* Problem details *
Pictures excluded, copy every record that follows exactly as it appears.

* Input for this task *

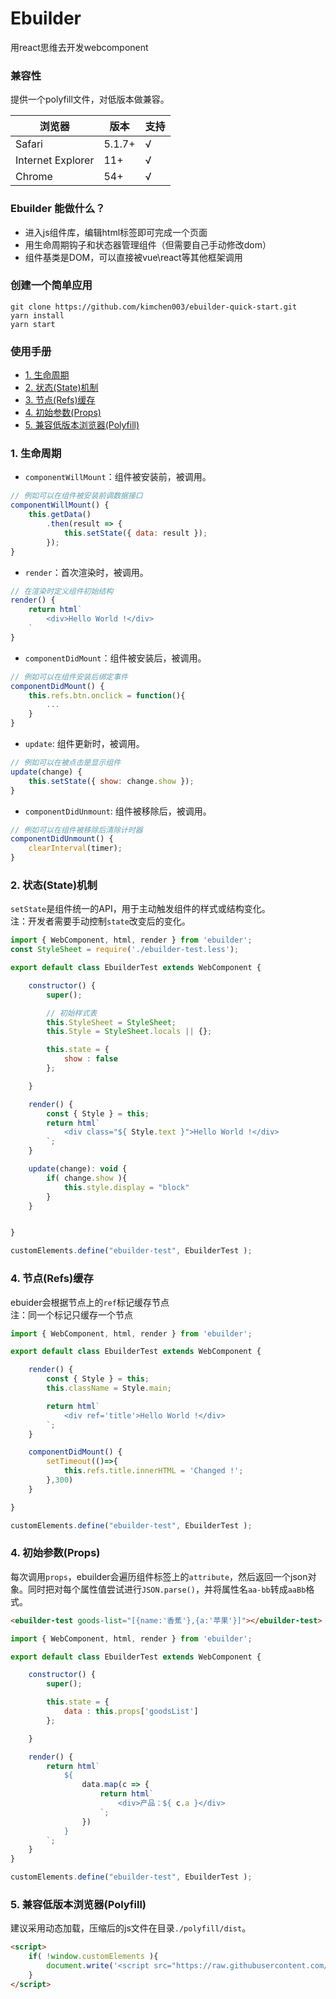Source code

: # Ebuilder

用react思维去开发webcomponent

### 兼容性
提供一个polyfill文件，对低版本做兼容。    

浏览器 | 版本 | 支持
---- | ---- | ---- 
Safari | 5.1.7+ | √
Internet Explorer  | 11+ | √
Chrome  | 54+ | √


### Ebuilder 能做什么？
- 进入js组件库，编辑html标签即可完成一个页面
- 用生命周期钩子和状态器管理组件（但需要自己手动修改dom）
- 组件基类是DOM，可以直接被vue\react等其他框架调用

### 创建一个简单应用
```
git clone https://github.com/kimchen003/ebuilder-quick-start.git
yarn install
yarn start
```

### 使用手册
- [1. 生命周期](#user-content-生命周期)
- [2. 状态(State)机制](#user-content-状态机制)
- [3. 节点(Refs)缓存](#user-content-节点缓存)
- [4. 初始参数(Props)](#user-content-初始参数)
- [5. 兼容低版本浏览器(Polyfill)](#user-content-兼容低版本浏览器)

<h3 id="user-content-生命周期">1. 生命周期</h3>

- `componentWillMount`：组件被安装前，被调用。
``` js
// 例如可以在组件被安装前调数据接口
componentWillMount() {
    this.getData()
        .then(result => {
            this.setState({ data: result });
        });
}
```
- `render`：首次渲染时，被调用。
``` js
// 在渲染时定义组件初始结构
render() {
    return html`
        <div>Hello World !</div>
    `
}
```
- `componentDidMount`：组件被安装后，被调用。
``` js
// 例如可以在组件安装后绑定事件
componentDidMount() {
    this.refs.btn.onclick = function(){
        ...
    }
}
```
- `update`: 组件更新时，被调用。
``` js
// 例如可以在被点击是显示组件
update(change) {
    this.setState({ show: change.show });
}
```
- `componentDidUnmount`: 组件被移除后，被调用。
``` js
// 例如可以在组件被移除后清除计时器
componentDidUnmount() {
    clearInterval(timer);
}
```

<h3 id="user-content-状态机制">2. 状态(State)机制</h3>

`setState`是组件统一的API，用于主动触发组件的样式或结构变化。       
注：开发者需要手动控制`state`改变后的变化。
``` js
import { WebComponent, html, render } from 'ebuilder';
const StyleSheet = require('./ebuilder-test.less');

export default class EbuilderTest extends WebComponent {

    constructor() {
        super();

        // 初始样式表
        this.StyleSheet = StyleSheet;
        this.Style = StyleSheet.locals || {};

        this.state = {
            show : false
        };

    }

    render() {
        const { Style } = this;
        return html`
            <div class="${ Style.text }">Hello World !</div>
        `;
    }

    update(change): void {
        if( change.show ){
            this.style.display = "block"
        }
    }


}

customElements.define("ebuilder-test", EbuilderTest );

```

<h3 id="user-content-节点缓存">4. 节点(Refs)缓存</h3>

ebuider会根据节点上的`ref`标记缓存节点          
注：同一个标记只缓存一个节点
``` js
import { WebComponent, html, render } from 'ebuilder';

export default class EbuilderTest extends WebComponent {

    render() {
        const { Style } = this;
        this.className = Style.main;

        return html`
            <div ref='title'>Hello World !</div>
        `;
    }

    componentDidMount() {
        setTimeout(()=>{
            this.refs.title.innerHTML = 'Changed !';
        },300)
    }

}

customElements.define("ebuilder-test", EbuilderTest );
```

<h3 id="user-content-初始参数">4. 初始参数(Props)</h3>

每次调用`props`，ebuilder会遍历组件标签上的`attribute`，然后返回一个json对象。同时把对每个属性值尝试进行`JSON.parse()`，并将属性名`aa-bb`转成`aaBb`格式。
``` html
<ebuilder-test goods-list="[{name:'香蕉'},{a:'苹果'}]"></ebuilder-test>
```
``` js
import { WebComponent, html, render } from 'ebuilder';

export default class EbuilderTest extends WebComponent {

    constructor() {
        super();

        this.state = {
            data : this.props['goodsList']
        };

    }

    render() {
        return html`
            ${
                data.map(c => {
                    return html`
                        <div>产品：${ c.a }</div>
                    `;
                })
            }
        `;
    }
}

customElements.define("ebuilder-test", EbuilderTest );
```

<h3 id="user-content-兼容低版本浏览器">5. 兼容低版本浏览器(Polyfill)</h3>

建议采用动态加载，压缩后的js文件在目录`./polyfill/dist`。

``` html
<script>
    if( !window.customElements ){
        document.write('<script src="https://raw.githubusercontent.com/kimchen003/ebuilder/master/polyfill/dist/index.js"><\/script>');
    }
</script>
```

* Output *
Source code

: # Ebuilder

用react思维去开发webcomponent

### 兼容性
提供一个polyfill文件，对低版本做兼容。    

浏览器 | 版本 | 支持
---- | ---- | ---- 
Safari | 5.1.7+ | √
Internet Explorer  | 11+ | √
Chrome  | 54+ | √


### Ebuilder 能做什么？
- 进入js组件库，编辑html标签即可完成一个页面
- 用生命周期钩子和状态器管理组件（但需要自己手动修改dom）
- 组件基类是DOM，可以直接被vue\react等其他框架调用

### 创建一个简单应用
```
git clone https://github.com/kimchen003/ebuilder-quick-start.git
yarn install
yarn start
```

### 使用手册
- [1. 生命周期](#user-content-生命周期)
- [2. 状态(State)机制](#user-content-状态机制)
- [3. 节点(Refs)缓存](#user-content-节点缓存)
- [4. 初始参数(Props)](#user-content-初始参数)
- [5. 兼容低版本浏览器(Polyfill)](#user-content-兼容低版本浏览器)

<h3 id="user-content-生命周期">1. 生命周期</h3>

- `componentWillMount`：组件被安装前，被调用。
``` js
// 例如可以在组件被安装前调数据接口
componentWillMount() {
    this.getData()
        .then(result => {
            this.setState({ data: result });
        });
}
```
- `render`：首次渲染时，被调用。
``` js
// 在渲染时定义组件初始结构
render() {
    return html`
        <div>Hello World !</div>
    `
}
```
- `componentDidMount`：组件被安装后，被调用。
``` js
// 例如可以在组件安装后绑定事件
componentDidMount() {
    this.refs.btn.onclick = function(){
        ...
    }
}
```
- `update`: 组件更新时，被调用。
``` js
// 例如可以在被点击是显示组件
update(change) {
    this.setState({ show: change.show });
}
```
- `componentDidUnmount`: 组件被移除后，被调用。
``` js
// 例如可以在组件被移除后清除计时器
componentDidUnmount() {
    clearInterval(timer);
}
```

<h3 id="user-content-状态机制">2. 状态(State)机制</h3>

`setState`是组件统一的API，用于主动触发组件的样式或结构变化。       
注：开发者需要手动控制`state`改变后的变化。
``` js
import { WebComponent, html, render } from 'ebuilder';
const StyleSheet = require('./ebuilder-test.less');

export default class EbuilderTest extends WebComponent {

    constructor() {
        super();

        // 初始样式表
        this.StyleSheet = StyleSheet;
        this.Style = StyleSheet.locals || {};

        this.state = {
            show : false
        };

    }

    render() {
        const { Style } = this;
        return html`
            <div class="${ Style.text }">Hello World !</div>
        `;
    }

    update(change): void {
        if( change.show ){
            this.style.display = "block"
        }
    }


}

customElements.define("ebuilder-test", EbuilderTest );

```

<h3 id="user-content-节点缓存">4. 节点(Refs)缓存</h3>

ebuider会根据节点上的`ref`标记缓存节点          
注：同一个标记只缓存一个节点
``` js
import { WebComponent, html, render } from 'ebuilder';

export default class EbuilderTest extends WebComponent {

    render() {
        const { Style } = this;
        this.className = Style.main;

        return html`
            <div ref='title'>Hello World !</div>
        `;
    }

    componentDidMount() {
        setTimeout(()=>{
            this.refs.title.innerHTML = 'Changed !';
        },300)
    }

}

customElements.define("ebuilder-test", EbuilderTest );
```

<h3 id="user-content-初始参数">4. 初始参数(Props)</h3>

每次调用`props`，ebuilder会遍历组件标签上的`attribute`，然后返回一个json对象。同时把对每个属性值尝试进行`JSON.parse()`，并将属性名`aa-bb`转成`aaBb`格式。
``` html
<ebuilder-test goods-list="[{name:'香蕉'},{a:'苹果'}]"></ebuilder-test>
```
``` js
import { WebComponent, html, render } from 'ebuilder';

export default class EbuilderTest extends WebComponent {

    constructor() {
        super();

        this.state = {
            data : this.props['goodsList']
        };

    }

    render() {
        return html`
            ${
                data.map(c => {
                    return html`
                        <div>产品：${ c.a }</div>
                    `;
                })
            }
        `;
    }
}

customElements.define("ebuilder-test", EbuilderTest );
```

<h3 id="user-content-兼容低版本浏览器">5. 兼容低版本浏览器(Polyfill)</h3>

建议采用动态加载，压缩后的js文件在目录`./polyfill/dist`。

``` html
<script>
    if( !window.customElements ){
        document.write('<script src="https://raw.githubusercontent.com/kimchen003/ebuilder/master/polyfill/dist/index.js"><\/script>');
    }
</script>
```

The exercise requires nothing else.